What the task requires: Pictures in the data should be dropped; transcribe exactly the lines from the one that has "Review Web Application" through the one that has "Stage 2 – 1000 cycles".

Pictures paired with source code

- - - - - - -

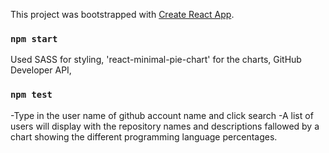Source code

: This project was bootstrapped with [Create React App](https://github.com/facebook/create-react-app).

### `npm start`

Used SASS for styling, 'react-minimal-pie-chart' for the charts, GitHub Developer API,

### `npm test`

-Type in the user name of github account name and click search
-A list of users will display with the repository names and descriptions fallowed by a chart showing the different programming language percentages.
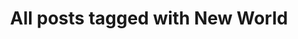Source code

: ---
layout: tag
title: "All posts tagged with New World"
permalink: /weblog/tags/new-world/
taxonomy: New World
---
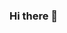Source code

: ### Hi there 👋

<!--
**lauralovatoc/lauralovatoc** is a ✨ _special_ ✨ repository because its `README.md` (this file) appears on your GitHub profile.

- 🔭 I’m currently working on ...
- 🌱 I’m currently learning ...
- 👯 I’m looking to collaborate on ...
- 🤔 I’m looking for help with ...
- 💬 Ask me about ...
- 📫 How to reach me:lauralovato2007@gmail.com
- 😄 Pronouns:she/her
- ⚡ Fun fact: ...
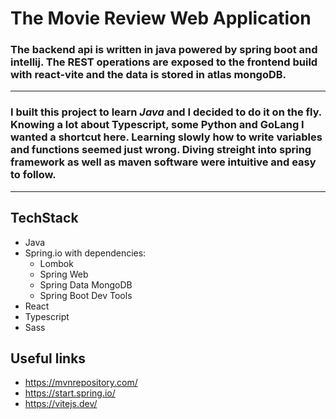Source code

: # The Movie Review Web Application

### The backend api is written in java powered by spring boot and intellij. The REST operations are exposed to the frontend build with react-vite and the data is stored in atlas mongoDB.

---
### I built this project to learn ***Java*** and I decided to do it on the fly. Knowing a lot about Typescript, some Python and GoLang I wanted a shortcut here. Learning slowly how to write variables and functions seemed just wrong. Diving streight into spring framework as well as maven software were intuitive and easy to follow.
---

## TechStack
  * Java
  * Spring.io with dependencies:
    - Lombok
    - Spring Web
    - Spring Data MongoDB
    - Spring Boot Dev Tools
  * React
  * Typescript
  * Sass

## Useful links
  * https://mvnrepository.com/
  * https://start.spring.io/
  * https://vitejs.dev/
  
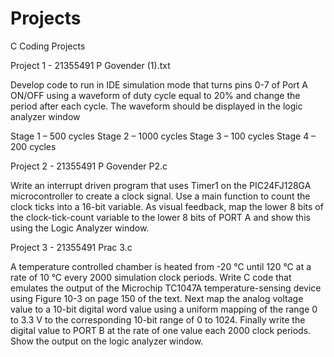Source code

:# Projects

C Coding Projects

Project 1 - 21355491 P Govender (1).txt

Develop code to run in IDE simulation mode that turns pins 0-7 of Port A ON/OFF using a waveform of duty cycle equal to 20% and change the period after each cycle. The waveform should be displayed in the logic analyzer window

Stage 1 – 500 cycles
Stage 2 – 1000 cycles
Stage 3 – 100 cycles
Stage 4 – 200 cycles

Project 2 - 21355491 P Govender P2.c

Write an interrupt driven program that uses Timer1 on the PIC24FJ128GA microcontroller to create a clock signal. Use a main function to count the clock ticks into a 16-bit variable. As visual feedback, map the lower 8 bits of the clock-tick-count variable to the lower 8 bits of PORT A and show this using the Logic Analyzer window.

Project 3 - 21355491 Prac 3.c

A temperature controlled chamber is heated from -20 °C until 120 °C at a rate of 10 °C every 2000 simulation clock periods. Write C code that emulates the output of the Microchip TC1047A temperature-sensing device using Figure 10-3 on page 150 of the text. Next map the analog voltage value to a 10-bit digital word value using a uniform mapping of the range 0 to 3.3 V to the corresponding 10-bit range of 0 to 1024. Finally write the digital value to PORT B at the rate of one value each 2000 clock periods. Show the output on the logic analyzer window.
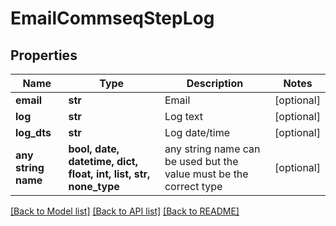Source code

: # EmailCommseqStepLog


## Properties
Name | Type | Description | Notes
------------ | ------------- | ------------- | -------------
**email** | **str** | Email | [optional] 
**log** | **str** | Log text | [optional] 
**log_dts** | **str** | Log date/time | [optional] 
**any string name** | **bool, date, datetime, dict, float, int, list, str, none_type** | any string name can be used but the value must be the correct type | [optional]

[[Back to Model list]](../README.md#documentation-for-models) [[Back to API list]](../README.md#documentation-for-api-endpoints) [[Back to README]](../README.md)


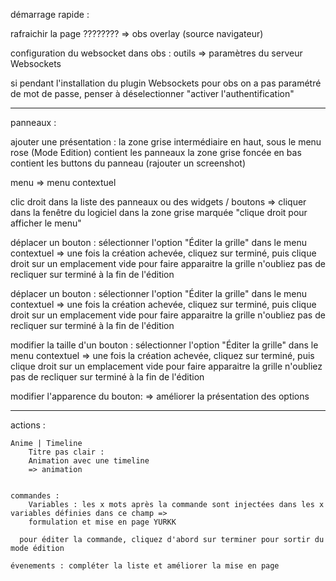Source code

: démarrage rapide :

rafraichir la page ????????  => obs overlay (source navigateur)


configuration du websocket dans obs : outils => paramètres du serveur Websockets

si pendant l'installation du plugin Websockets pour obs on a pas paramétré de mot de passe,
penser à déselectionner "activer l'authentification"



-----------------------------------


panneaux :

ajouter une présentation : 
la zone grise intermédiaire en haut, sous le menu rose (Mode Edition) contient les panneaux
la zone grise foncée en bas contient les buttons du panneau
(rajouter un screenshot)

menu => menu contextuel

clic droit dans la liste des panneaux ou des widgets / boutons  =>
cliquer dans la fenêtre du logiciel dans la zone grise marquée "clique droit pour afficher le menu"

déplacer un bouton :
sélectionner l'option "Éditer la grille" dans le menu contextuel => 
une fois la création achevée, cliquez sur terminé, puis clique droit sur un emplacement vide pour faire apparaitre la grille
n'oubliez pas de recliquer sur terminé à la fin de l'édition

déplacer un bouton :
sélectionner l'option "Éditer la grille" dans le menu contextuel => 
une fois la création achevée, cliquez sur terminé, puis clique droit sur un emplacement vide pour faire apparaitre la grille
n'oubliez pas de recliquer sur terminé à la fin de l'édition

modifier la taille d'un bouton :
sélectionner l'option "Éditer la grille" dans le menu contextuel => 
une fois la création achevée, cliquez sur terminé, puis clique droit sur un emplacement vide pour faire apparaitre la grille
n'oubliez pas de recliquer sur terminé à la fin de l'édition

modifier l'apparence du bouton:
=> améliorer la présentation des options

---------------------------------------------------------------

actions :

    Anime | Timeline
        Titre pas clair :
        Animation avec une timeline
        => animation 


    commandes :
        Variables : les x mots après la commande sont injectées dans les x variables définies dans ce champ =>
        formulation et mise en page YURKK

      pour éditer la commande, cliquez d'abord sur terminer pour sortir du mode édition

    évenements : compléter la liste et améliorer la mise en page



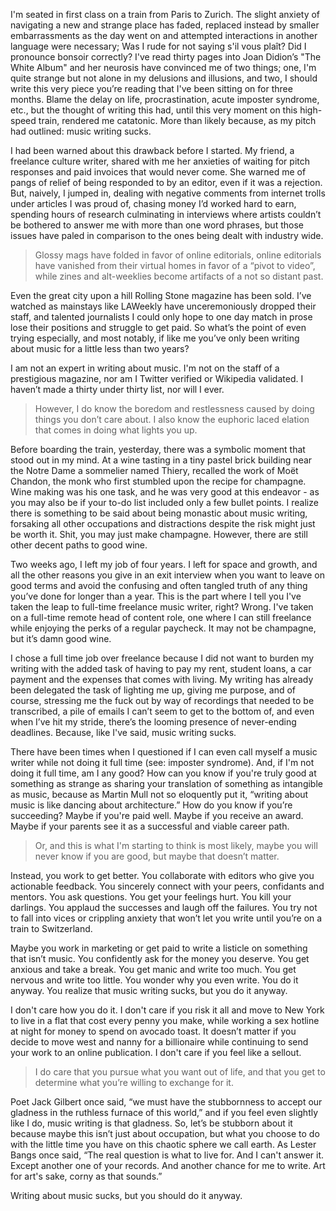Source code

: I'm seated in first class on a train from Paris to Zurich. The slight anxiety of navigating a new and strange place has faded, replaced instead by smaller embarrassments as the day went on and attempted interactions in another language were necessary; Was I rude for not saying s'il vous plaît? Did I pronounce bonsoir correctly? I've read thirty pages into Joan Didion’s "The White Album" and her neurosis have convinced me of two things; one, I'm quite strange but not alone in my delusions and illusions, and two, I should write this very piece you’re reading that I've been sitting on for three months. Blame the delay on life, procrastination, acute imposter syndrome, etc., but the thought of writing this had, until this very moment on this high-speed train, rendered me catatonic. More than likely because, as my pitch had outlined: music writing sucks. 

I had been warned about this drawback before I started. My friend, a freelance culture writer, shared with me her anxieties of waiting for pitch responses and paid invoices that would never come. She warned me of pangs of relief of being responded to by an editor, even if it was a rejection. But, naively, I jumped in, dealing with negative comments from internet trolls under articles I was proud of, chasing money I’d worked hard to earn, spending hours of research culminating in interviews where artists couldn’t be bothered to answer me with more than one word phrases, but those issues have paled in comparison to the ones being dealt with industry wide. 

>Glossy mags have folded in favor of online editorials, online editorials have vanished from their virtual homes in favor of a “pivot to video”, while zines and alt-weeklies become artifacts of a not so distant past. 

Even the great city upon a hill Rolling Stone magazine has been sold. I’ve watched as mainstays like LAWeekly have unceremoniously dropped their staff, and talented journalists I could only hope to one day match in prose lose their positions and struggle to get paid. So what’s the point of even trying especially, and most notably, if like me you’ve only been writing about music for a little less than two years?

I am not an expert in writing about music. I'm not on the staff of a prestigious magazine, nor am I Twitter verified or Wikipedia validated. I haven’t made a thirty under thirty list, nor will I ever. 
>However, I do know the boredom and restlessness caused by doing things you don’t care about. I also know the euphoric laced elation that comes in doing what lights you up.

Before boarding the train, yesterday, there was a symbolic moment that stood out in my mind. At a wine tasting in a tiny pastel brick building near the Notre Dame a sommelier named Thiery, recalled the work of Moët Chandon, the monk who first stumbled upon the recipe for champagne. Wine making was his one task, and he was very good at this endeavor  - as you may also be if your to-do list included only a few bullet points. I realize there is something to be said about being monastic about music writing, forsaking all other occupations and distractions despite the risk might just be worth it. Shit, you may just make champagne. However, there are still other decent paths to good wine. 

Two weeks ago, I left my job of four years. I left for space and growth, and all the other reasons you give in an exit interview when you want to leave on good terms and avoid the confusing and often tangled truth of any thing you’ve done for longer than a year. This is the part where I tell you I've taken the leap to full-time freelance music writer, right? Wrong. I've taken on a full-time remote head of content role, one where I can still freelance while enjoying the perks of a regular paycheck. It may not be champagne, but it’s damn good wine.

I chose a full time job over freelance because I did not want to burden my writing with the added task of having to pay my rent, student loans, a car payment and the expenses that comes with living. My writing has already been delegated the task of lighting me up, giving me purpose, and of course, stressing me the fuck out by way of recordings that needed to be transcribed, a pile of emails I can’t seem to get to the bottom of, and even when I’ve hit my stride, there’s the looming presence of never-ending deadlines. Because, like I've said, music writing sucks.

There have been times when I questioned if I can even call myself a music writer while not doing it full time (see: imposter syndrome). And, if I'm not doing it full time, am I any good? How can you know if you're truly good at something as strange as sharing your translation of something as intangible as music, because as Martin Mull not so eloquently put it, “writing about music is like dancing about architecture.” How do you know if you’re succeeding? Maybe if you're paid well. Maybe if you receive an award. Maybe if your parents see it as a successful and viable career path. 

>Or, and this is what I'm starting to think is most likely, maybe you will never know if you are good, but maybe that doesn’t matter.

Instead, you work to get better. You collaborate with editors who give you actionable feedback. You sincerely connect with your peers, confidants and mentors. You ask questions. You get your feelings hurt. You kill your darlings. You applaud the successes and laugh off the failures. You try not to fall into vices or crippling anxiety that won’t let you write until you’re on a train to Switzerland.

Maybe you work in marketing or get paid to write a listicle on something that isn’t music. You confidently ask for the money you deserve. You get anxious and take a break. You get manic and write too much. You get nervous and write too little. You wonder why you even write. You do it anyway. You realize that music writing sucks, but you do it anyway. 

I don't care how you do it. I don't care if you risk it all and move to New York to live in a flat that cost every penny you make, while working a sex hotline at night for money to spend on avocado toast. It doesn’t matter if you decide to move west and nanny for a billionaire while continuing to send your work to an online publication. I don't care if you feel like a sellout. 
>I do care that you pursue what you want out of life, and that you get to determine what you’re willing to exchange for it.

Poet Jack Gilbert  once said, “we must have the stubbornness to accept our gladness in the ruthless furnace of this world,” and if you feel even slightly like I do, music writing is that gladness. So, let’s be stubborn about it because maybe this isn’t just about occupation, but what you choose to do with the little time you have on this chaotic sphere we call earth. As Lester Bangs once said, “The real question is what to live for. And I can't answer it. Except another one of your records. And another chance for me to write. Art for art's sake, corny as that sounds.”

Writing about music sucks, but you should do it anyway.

- - - - - - -

Response:
: # The Movie Review Web Application

### The backend api is written in java powered by spring boot and intellij. The REST operations are exposed to the frontend build with react-vite and the data is stored in atlas mongoDB.

---
### I built this project to learn ***Java*** and I decided to do it on the fly. Knowing a lot about Typescript, some Python and GoLang I wanted a shortcut here. Learning slowly how to write variables and functions seemed just wrong. Diving streight into spring framework as well as maven software were intuitive and easy to follow.
---

## TechStack
  * Java
  * Spring.io with dependencies:
    - Lombok
    - Spring Web
    - Spring Data MongoDB
    - Spring Boot Dev Tools
  * React
  * Typescript
  * Sass

## Useful links
  * https://mvnrepository.com/
  * https://start.spring.io/
  * https://vitejs.dev/
  
Source code

:# Projects

C Coding Projects

Project 1 - 21355491 P Govender (1).txt

Develop code to run in IDE simulation mode that turns pins 0-7 of Port A ON/OFF using a waveform of duty cycle equal to 20% and change the period after each cycle. The waveform should be displayed in the logic analyzer window

Stage 1 – 500 cycles
Stage 2 – 1000 cycles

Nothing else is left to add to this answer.